The records

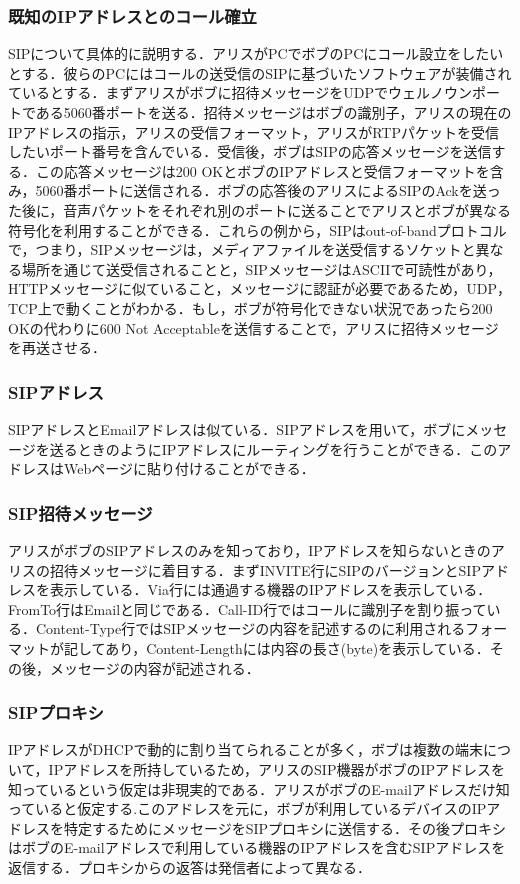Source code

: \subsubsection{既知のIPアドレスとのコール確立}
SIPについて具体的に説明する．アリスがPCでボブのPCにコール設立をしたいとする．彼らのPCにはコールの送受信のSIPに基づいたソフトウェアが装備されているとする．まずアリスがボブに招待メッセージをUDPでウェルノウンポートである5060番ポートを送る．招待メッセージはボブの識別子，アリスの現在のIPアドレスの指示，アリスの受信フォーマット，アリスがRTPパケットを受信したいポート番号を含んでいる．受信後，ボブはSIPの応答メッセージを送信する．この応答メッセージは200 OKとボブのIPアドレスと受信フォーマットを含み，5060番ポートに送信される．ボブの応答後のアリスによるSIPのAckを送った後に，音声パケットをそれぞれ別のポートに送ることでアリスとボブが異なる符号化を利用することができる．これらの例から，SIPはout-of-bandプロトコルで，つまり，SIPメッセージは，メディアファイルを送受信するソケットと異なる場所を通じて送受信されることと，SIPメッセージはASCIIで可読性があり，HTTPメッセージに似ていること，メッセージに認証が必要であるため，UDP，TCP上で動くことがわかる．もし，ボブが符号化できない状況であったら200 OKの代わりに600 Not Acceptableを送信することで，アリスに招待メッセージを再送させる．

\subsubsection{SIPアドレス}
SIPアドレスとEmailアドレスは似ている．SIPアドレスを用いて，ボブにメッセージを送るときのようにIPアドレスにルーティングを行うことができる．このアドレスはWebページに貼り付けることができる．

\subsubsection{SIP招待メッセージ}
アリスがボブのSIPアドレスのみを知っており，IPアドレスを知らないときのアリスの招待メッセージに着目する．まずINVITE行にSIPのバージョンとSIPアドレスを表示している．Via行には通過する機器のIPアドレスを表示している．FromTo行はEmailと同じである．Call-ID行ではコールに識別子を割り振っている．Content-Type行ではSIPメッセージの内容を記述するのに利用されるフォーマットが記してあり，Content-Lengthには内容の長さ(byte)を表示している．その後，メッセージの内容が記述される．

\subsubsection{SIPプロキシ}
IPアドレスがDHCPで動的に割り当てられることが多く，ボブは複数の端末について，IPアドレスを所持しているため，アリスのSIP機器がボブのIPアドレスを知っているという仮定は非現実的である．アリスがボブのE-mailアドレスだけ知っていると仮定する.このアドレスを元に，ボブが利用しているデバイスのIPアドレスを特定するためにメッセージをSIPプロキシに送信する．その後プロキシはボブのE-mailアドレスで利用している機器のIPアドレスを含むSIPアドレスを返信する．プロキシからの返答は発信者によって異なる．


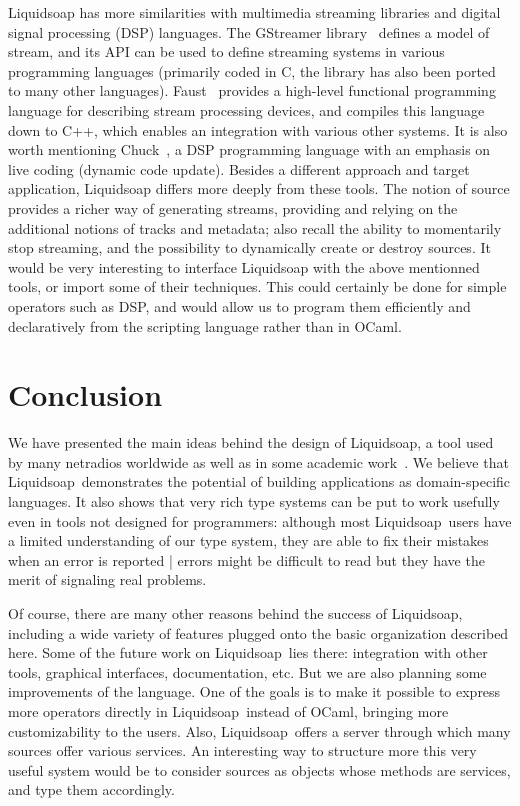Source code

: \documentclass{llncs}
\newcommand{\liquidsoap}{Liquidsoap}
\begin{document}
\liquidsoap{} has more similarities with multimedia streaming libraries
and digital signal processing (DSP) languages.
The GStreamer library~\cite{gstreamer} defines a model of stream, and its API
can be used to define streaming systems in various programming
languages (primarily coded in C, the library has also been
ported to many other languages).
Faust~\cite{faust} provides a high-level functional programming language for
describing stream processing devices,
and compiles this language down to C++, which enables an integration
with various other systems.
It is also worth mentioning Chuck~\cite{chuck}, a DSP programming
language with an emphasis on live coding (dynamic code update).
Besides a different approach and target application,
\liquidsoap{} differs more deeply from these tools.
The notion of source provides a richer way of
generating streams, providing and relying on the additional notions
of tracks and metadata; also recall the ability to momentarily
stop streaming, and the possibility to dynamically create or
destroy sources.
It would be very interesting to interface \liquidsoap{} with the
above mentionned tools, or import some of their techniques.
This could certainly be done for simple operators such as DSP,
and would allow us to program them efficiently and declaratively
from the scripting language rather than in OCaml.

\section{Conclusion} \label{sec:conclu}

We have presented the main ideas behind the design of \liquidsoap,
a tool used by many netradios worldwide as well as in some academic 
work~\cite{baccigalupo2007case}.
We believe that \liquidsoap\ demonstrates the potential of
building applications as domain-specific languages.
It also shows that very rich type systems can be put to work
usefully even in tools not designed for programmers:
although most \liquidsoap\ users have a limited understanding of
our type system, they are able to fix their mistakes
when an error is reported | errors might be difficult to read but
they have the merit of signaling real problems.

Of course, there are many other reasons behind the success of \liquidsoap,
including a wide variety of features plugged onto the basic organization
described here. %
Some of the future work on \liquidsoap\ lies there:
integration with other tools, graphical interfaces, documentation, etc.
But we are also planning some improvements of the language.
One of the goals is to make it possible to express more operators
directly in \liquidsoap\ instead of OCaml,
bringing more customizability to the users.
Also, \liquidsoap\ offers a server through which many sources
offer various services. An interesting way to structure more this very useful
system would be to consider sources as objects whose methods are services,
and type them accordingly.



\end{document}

==

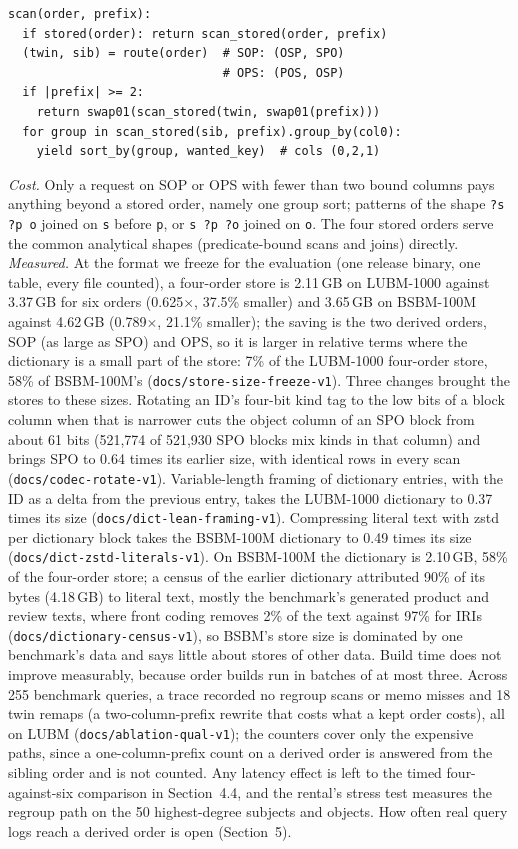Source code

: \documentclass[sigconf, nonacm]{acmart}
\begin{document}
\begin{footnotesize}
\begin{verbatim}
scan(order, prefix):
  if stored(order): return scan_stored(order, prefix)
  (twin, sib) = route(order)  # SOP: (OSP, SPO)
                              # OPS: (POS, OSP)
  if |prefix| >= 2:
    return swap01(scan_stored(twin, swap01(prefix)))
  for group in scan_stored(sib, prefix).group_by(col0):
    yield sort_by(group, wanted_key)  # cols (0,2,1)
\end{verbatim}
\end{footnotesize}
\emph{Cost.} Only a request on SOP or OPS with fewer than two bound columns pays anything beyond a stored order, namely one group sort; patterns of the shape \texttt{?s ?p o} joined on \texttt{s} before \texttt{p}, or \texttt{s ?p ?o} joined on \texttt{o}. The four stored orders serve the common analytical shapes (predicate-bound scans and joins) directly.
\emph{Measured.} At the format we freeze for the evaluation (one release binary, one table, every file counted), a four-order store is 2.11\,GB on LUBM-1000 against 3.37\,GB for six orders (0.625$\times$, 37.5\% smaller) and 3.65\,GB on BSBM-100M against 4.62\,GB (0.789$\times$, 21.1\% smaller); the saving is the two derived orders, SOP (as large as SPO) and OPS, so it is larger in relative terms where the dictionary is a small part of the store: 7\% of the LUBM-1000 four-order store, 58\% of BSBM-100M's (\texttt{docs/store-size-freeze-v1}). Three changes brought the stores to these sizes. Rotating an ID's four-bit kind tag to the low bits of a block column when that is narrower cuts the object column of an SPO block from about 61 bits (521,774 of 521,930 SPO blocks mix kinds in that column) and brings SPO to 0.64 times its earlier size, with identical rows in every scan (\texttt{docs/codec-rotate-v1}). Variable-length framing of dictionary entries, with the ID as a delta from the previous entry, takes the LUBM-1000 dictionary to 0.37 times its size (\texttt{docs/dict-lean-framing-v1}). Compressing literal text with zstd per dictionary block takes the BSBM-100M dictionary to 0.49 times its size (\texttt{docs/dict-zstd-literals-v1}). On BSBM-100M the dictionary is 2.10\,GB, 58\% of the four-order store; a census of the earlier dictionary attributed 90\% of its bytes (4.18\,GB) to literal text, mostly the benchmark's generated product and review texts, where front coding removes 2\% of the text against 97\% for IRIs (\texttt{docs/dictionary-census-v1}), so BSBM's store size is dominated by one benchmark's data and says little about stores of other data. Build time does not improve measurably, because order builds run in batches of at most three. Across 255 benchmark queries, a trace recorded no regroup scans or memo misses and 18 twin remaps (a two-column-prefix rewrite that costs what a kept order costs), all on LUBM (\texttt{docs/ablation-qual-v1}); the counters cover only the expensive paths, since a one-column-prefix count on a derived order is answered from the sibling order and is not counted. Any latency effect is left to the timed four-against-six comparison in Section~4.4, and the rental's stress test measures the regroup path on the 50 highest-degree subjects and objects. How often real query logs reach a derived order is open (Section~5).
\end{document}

Instructions to follow
Please find the lines in the data that contain the word "than" and copy them.

Solution for this problem
from the scripting language rather than in OCaml.
\emph{Cost.} Only a request on SOP or OPS with fewer than two bound columns pays anything beyond a stored order, namely one group sort; patterns of the shape \texttt{?s ?p o} joined on \texttt{s} before \texttt{p}, or \texttt{s ?p ?o} joined on \texttt{o}. The four stored orders serve the common analytical shapes (predicate-bound scans and joins) directly.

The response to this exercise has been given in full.